And therein lies the issue, how clear is clear?
For example, if someone managed to get hold of bottles with slightly thicker glass, you could sell a bottle of wine with slightly less wine in than is obvious from the outside, increasing the price per mililitre by a few percent. Not much individually, but it all adds up over the year.
You put the volume on the label, like you already required to do along side the ABV and other markings. That tells you how much liquid is inside - not trying to judge the size of a bottle by how thick the walls are.
Standardisation simplifies manufacturing (of bottles) as well as purchasing of the end product by consumers. There is no benefit to an overly wide selection of sizes.
This makes no difference to manufacturing really. If it did then all bottles would be the same shape. We can have different shaped bottles for everything already so varying the size makes no practice difference here.
These arguments for standard volumes of bottles are very weak. There might not be any big benefit to different sizes, but there is also not a huge disadvantage either. At best it is mildly simpler to compare things of the same size rather than just at a price per 100ml (regardless of the actual volume). Though you should still have a price per 100ml so you can compare the cost of things at different sizes groups (even for the same product).

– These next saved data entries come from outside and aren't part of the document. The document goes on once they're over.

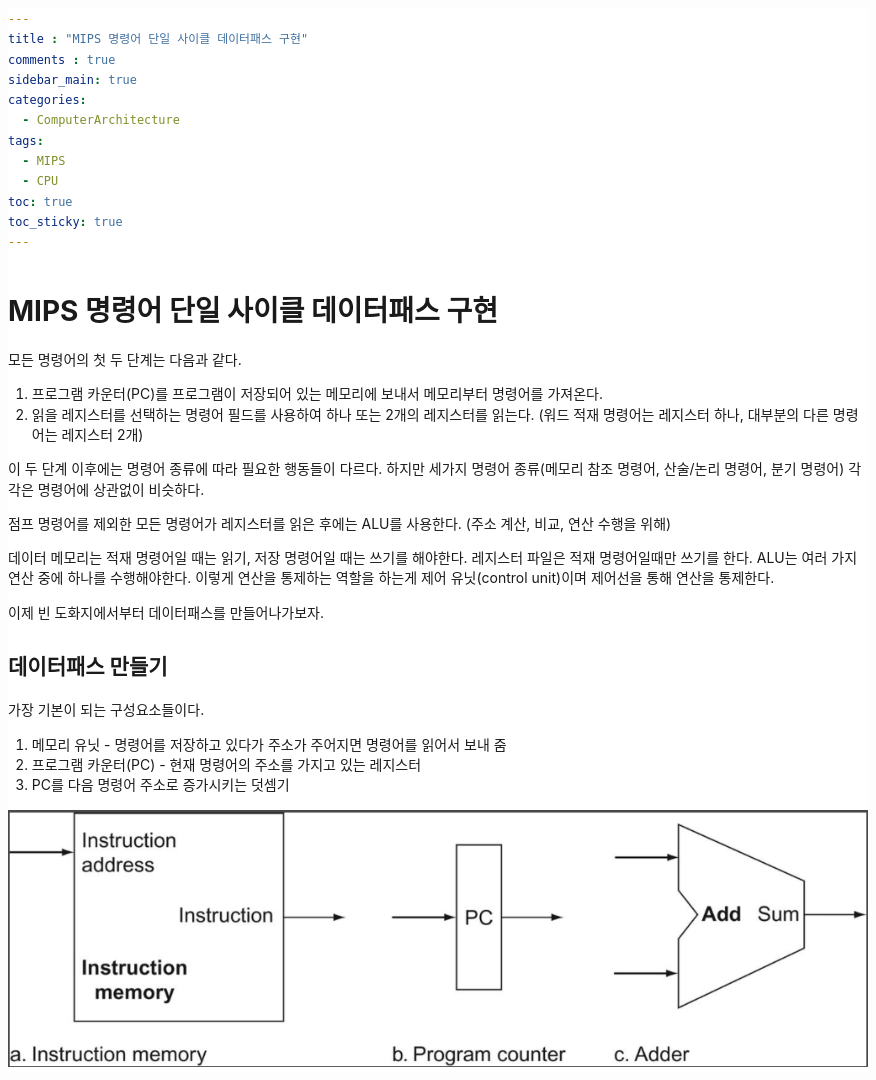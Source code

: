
 ```yaml
---
title : "MIPS 명령어 단일 사이클 데이터패스 구현"
comments : true
sidebar_main: true
categories:
  - ComputerArchitecture
tags:
  - MIPS
  - CPU
toc: true
toc_sticky: true
---
```

# MIPS 명령어 단일 사이클 데이터패스 구현

모든 명령어의 첫 두 단계는 다음과 같다.

1. 프로그램 카운터(PC)를 프로그램이 저장되어 있는 메모리에 보내서 메모리부터 명령어를 가져온다.
2. 읽을 레지스터를 선택하는 명령어 필드를 사용하여 하나 또는 2개의 레지스터를 읽는다. (워드 적재 명령어는 레지스터 하나, 대부분의 다른 명령어는 레지스터 2개)

이 두 단계 이후에는 명령어 종류에 따라 필요한 행동들이 다르다. 하지만 세가지 명령어 종류(메모리 참조 명령어, 산술/논리 명령어, 분기 명령어) 각각은 명령어에 상관없이 비슷하다.

점프 명령어를 제외한 모든 명령어가 레지스터를 읽은 후에는 ALU를 사용한다. (주소 계산, 비교, 연산 수행을 위해)

데이터 메모리는 적재 명령어일 때는 읽기, 저장 명령어일 때는 쓰기를 해야한다. 레지스터 파일은 적재 명령어일때만 쓰기를 한다. ALU는 여러 가지 연산 중에 하나를 수행해야한다. 이렇게 연산을 통제하는 역할을 하는게 제어 유닛(control unit)이며 제어선을 통해 연산을 통제한다.

이제 빈 도화지에서부터 데이터패스를 만들어나가보자.

## 데이터패스 만들기

가장 기본이 되는 구성요소들이다.

1. 메모리 유닛 - 명령어를 저장하고 있다가 주소가 주어지면 명령어를 읽어서 보내 줌
2. 프로그램 카운터(PC) - 현재 명령어의 주소를 가지고 있는 레지스터
3. PC를 다음 명령어 주소로 증가시키는 덧셈기

![스크린샷 2023-05-28 오후 5.36.16.png](/images/2023-5/SingleCycle/1.png)
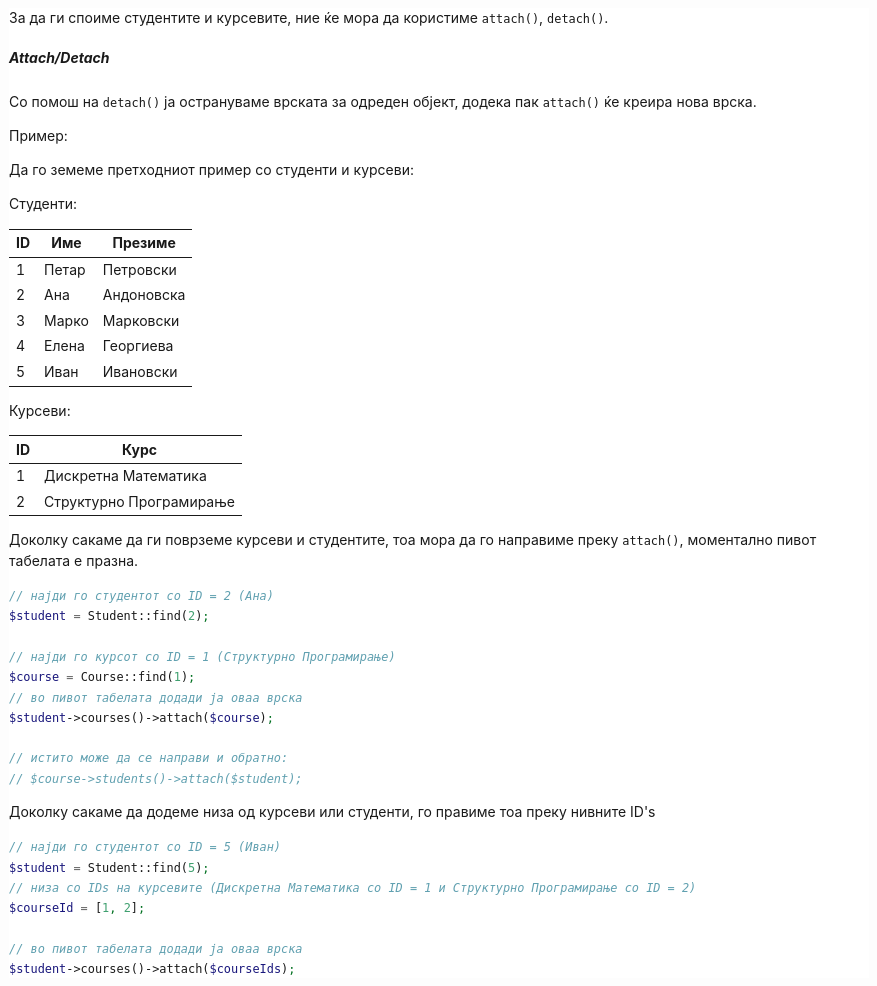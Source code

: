 За да ги споиме студентите и курсевите, ние ќе мора да користиме `attach()`, `detach()`.

##### Attach/Detach 

Со помош на `detach()` ја острануваме врската за одреден објект, додека пак `attach()` ќе креира нова врска.

Пример:

Да го земеме претходниот пример со студенти и курсеви:

Студенти:

| ID | Име     | Презиме   |
|----|---------|-----------|
| 1  | Петар   | Петровски |
| 2  | Ана     | Андоновска|
| 3  | Марко   | Марковски |
| 4  | Елена   | Георгиева |
| 5  | Иван    | Ивановски |

Курсеви:

| ID | Курс                     |
|----|--------------------------|
| 1  | Дискретна Математика     |
| 2  | Структурно Програмирање  |


Доколку сакаме да ги поврземе курсеви и студентите, тоа мора да го направиме преку `attach()`, моментално пивот табелата е празна.


```php
// најди го студентот со ID = 2 (Ана)
$student = Student::find(2); 

// најди го курсот со ID = 1 (Структурно Програмирање)
$course = Course::find(1);
// во пивот табелата додади ја оваа врска
$student->courses()->attach($course); 

// истито може да се направи и обратно:
// $course->students()->attach($student); 

```

Доколку сакаме да додеме низа од курсеви или студенти, го правиме тоа преку нивните ID's

```php
// најди го студентот со ID = 5 (Иван)
$student = Student::find(5);
// низа со IDs на курсевите (Дискретна Математика со ID = 1 и Структурно Програмирање со ID = 2) 
$courseId = [1, 2]; 

// во пивот табелата додади ја оваа врска
$student->courses()->attach($courseIds); 
```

A far better argument against this is that it is a pointless stupid waste of time that no one asked for and no one under the age of 50 was even alive to remember wine being sold by the pint. There are far more important things the government can be spending their tax payers money on fighting for.

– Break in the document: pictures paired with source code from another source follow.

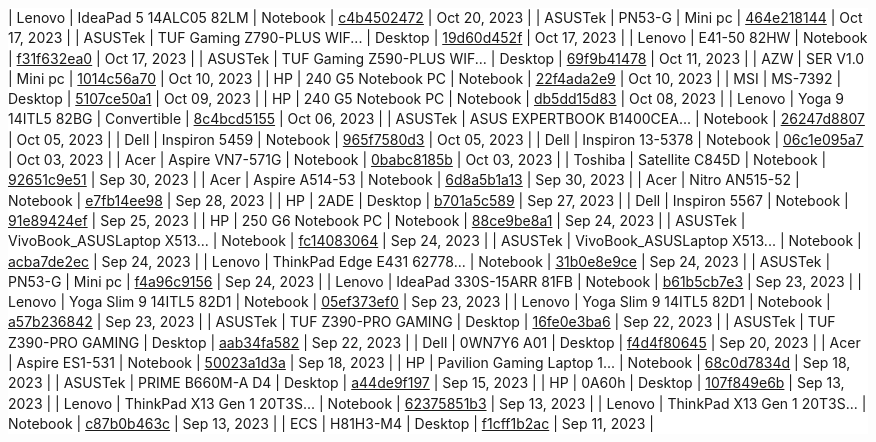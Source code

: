 | Lenovo        | IdeaPad 5 14ALC05 82LM      | Notebook    | [c4b4502472](https://linux-hardware.org/?probe=c4b4502472) | Oct 20, 2023 |
| ASUSTek       | PN53-G                      | Mini pc     | [464e218144](https://linux-hardware.org/?probe=464e218144) | Oct 17, 2023 |
| ASUSTek       | TUF Gaming Z790-PLUS WIF... | Desktop     | [19d60d452f](https://linux-hardware.org/?probe=19d60d452f) | Oct 17, 2023 |
| Lenovo        | E41-50 82HW                 | Notebook    | [f31f632ea0](https://linux-hardware.org/?probe=f31f632ea0) | Oct 17, 2023 |
| ASUSTek       | TUF Gaming Z590-PLUS WIF... | Desktop     | [69f9b41478](https://linux-hardware.org/?probe=69f9b41478) | Oct 11, 2023 |
| AZW           | SER V1.0                    | Mini pc     | [1014c56a70](https://linux-hardware.org/?probe=1014c56a70) | Oct 10, 2023 |
| HP            | 240 G5 Notebook PC          | Notebook    | [22f4ada2e9](https://linux-hardware.org/?probe=22f4ada2e9) | Oct 10, 2023 |
| MSI           | MS-7392                     | Desktop     | [5107ce50a1](https://linux-hardware.org/?probe=5107ce50a1) | Oct 09, 2023 |
| HP            | 240 G5 Notebook PC          | Notebook    | [db5dd15d83](https://linux-hardware.org/?probe=db5dd15d83) | Oct 08, 2023 |
| Lenovo        | Yoga 9 14ITL5 82BG          | Convertible | [8c4bcd5155](https://linux-hardware.org/?probe=8c4bcd5155) | Oct 06, 2023 |
| ASUSTek       | ASUS EXPERTBOOK B1400CEA... | Notebook    | [26247d8807](https://linux-hardware.org/?probe=26247d8807) | Oct 05, 2023 |
| Dell          | Inspiron 5459               | Notebook    | [965f7580d3](https://linux-hardware.org/?probe=965f7580d3) | Oct 05, 2023 |
| Dell          | Inspiron 13-5378            | Notebook    | [06c1e095a7](https://linux-hardware.org/?probe=06c1e095a7) | Oct 03, 2023 |
| Acer          | Aspire VN7-571G             | Notebook    | [0babc8185b](https://linux-hardware.org/?probe=0babc8185b) | Oct 03, 2023 |
| Toshiba       | Satellite C845D             | Notebook    | [92651c9e51](https://linux-hardware.org/?probe=92651c9e51) | Sep 30, 2023 |
| Acer          | Aspire A514-53              | Notebook    | [6d8a5b1a13](https://linux-hardware.org/?probe=6d8a5b1a13) | Sep 30, 2023 |
| Acer          | Nitro AN515-52              | Notebook    | [e7fb14ee98](https://linux-hardware.org/?probe=e7fb14ee98) | Sep 28, 2023 |
| HP            | 2ADE                        | Desktop     | [b701a5c589](https://linux-hardware.org/?probe=b701a5c589) | Sep 27, 2023 |
| Dell          | Inspiron 5567               | Notebook    | [91e89424ef](https://linux-hardware.org/?probe=91e89424ef) | Sep 25, 2023 |
| HP            | 250 G6 Notebook PC          | Notebook    | [88ce9be8a1](https://linux-hardware.org/?probe=88ce9be8a1) | Sep 24, 2023 |
| ASUSTek       | VivoBook_ASUSLaptop X513... | Notebook    | [fc14083064](https://linux-hardware.org/?probe=fc14083064) | Sep 24, 2023 |
| ASUSTek       | VivoBook_ASUSLaptop X513... | Notebook    | [acba7de2ec](https://linux-hardware.org/?probe=acba7de2ec) | Sep 24, 2023 |
| Lenovo        | ThinkPad Edge E431 62778... | Notebook    | [31b0e8e9ce](https://linux-hardware.org/?probe=31b0e8e9ce) | Sep 24, 2023 |
| ASUSTek       | PN53-G                      | Mini pc     | [f4a96c9156](https://linux-hardware.org/?probe=f4a96c9156) | Sep 24, 2023 |
| Lenovo        | IdeaPad 330S-15ARR 81FB     | Notebook    | [b61b5cb7e3](https://linux-hardware.org/?probe=b61b5cb7e3) | Sep 23, 2023 |
| Lenovo        | Yoga Slim 9 14ITL5 82D1     | Notebook    | [05ef373ef0](https://linux-hardware.org/?probe=05ef373ef0) | Sep 23, 2023 |
| Lenovo        | Yoga Slim 9 14ITL5 82D1     | Notebook    | [a57b236842](https://linux-hardware.org/?probe=a57b236842) | Sep 23, 2023 |
| ASUSTek       | TUF Z390-PRO GAMING         | Desktop     | [16fe0e3ba6](https://linux-hardware.org/?probe=16fe0e3ba6) | Sep 22, 2023 |
| ASUSTek       | TUF Z390-PRO GAMING         | Desktop     | [aab34fa582](https://linux-hardware.org/?probe=aab34fa582) | Sep 22, 2023 |
| Dell          | 0WN7Y6 A01                  | Desktop     | [f4d4f80645](https://linux-hardware.org/?probe=f4d4f80645) | Sep 20, 2023 |
| Acer          | Aspire ES1-531              | Notebook    | [50023a1d3a](https://linux-hardware.org/?probe=50023a1d3a) | Sep 18, 2023 |
| HP            | Pavilion Gaming Laptop 1... | Notebook    | [68c0d7834d](https://linux-hardware.org/?probe=68c0d7834d) | Sep 18, 2023 |
| ASUSTek       | PRIME B660M-A D4            | Desktop     | [a44de9f197](https://linux-hardware.org/?probe=a44de9f197) | Sep 15, 2023 |
| HP            | 0A60h                       | Desktop     | [107f849e6b](https://linux-hardware.org/?probe=107f849e6b) | Sep 13, 2023 |
| Lenovo        | ThinkPad X13 Gen 1 20T3S... | Notebook    | [62375851b3](https://linux-hardware.org/?probe=62375851b3) | Sep 13, 2023 |
| Lenovo        | ThinkPad X13 Gen 1 20T3S... | Notebook    | [c87b0b463c](https://linux-hardware.org/?probe=c87b0b463c) | Sep 13, 2023 |
| ECS           | H81H3-M4                    | Desktop     | [f1cff1b2ac](https://linux-hardware.org/?probe=f1cff1b2ac) | Sep 11, 2023 |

somethingsnappy@lemmy.world 10 months ago
There are plenty of variable thickness bottles for other kinds of alcohol. It still has to hold 750ml of liquid if that is the volume of the spirit. It would be easier to water things than pass off an incorrect volume.
hellothere@sh.itjust.works 10 months ago
Yeah, exactly, so volume stays the same and designs can vary. That makes it easier for people to compare because it’s 750ml vs 750ml, instead of both design and volume changing by small amounts.
You can’t tell the internal volume of something based on its external dimensions, other than maximum potential size.